> Assigned task: Once the line with "a.2) Let $A_k" is found in the entries below, print it and each following line exactly, stopping after the line with "E ) \Rightarrow"; print nothing else.
### Data excerpts
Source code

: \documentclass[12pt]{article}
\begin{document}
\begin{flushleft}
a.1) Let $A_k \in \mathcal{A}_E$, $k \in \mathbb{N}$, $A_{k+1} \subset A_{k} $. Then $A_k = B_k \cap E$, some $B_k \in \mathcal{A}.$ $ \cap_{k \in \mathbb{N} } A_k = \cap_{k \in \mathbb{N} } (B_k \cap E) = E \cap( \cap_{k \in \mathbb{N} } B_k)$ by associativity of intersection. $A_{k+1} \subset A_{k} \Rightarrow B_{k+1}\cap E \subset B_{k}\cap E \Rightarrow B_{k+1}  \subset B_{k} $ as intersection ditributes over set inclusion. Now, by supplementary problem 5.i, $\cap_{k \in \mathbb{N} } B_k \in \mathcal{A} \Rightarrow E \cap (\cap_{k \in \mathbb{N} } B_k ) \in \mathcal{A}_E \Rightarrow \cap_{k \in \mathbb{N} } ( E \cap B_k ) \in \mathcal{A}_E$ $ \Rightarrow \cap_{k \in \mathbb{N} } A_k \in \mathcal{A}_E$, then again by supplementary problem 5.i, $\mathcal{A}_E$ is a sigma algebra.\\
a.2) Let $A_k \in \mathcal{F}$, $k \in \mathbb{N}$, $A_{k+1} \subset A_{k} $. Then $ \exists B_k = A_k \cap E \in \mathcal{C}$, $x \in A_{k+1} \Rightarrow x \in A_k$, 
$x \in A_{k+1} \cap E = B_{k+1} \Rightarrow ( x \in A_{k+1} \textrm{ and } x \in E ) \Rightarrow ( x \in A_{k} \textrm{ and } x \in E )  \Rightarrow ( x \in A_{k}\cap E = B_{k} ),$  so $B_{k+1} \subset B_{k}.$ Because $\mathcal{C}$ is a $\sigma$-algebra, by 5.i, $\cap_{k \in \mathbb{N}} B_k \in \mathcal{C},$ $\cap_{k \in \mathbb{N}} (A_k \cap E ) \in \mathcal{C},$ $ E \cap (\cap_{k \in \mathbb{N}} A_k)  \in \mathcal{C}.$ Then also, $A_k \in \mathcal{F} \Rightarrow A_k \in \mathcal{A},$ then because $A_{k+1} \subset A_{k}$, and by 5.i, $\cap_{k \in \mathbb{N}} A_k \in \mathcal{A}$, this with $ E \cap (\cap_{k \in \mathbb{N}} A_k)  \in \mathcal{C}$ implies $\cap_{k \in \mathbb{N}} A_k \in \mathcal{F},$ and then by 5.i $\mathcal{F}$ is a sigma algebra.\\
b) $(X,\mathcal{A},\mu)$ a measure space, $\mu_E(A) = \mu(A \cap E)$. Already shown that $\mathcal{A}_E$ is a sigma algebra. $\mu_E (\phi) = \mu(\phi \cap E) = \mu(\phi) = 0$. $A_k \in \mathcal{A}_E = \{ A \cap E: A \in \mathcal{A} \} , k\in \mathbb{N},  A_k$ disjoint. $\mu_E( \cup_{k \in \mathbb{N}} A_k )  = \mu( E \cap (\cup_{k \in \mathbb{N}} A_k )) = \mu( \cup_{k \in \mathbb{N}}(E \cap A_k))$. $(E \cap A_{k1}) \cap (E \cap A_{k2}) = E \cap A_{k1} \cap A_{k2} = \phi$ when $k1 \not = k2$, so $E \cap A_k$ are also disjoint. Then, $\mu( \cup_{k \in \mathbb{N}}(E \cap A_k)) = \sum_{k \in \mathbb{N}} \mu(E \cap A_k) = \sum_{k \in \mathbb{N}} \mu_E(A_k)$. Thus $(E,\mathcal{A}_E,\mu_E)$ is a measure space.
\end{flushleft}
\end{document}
######
> Finished exercise:
a.2) Let $A_k \in \mathcal{F}$, $k \in \mathbb{N}$, $A_{k+1} \subset A_{k} $. Then $ \exists B_k = A_k \cap E \in \mathcal{C}$, $x \in A_{k+1} \Rightarrow x \in A_k$, 
$x \in A_{k+1} \cap E = B_{k+1} \Rightarrow ( x \in A_{k+1} \textrm{ and } x \in E ) \Rightarrow ( x \in A_{k} \textrm{ and } x \in E )  \Rightarrow ( x \in A_{k}\cap E = B_{k} ),$  so $B_{k+1} \subset B_{k}.$ Because $\mathcal{C}$ is a $\sigma$-algebra, by 5.i, $\cap_{k \in \mathbb{N}} B_k \in \mathcal{C},$ $\cap_{k \in \mathbb{N}} (A_k \cap E ) \in \mathcal{C},$ $ E \cap (\cap_{k \in \mathbb{N}} A_k)  \in \mathcal{C}.$ Then also, $A_k \in \mathcal{F} \Rightarrow A_k \in \mathcal{A},$ then because $A_{k+1} \subset A_{k}$, and by 5.i, $\cap_{k \in \mathbb{N}} A_k \in \mathcal{A}$, this with $ E \cap (\cap_{k \in \mathbb{N}} A_k)  \in \mathcal{C}$ implies $\cap_{k \in \mathbb{N}} A_k \in \mathcal{F},$ and then by 5.i $\mathcal{F}$ is a sigma algebra.\\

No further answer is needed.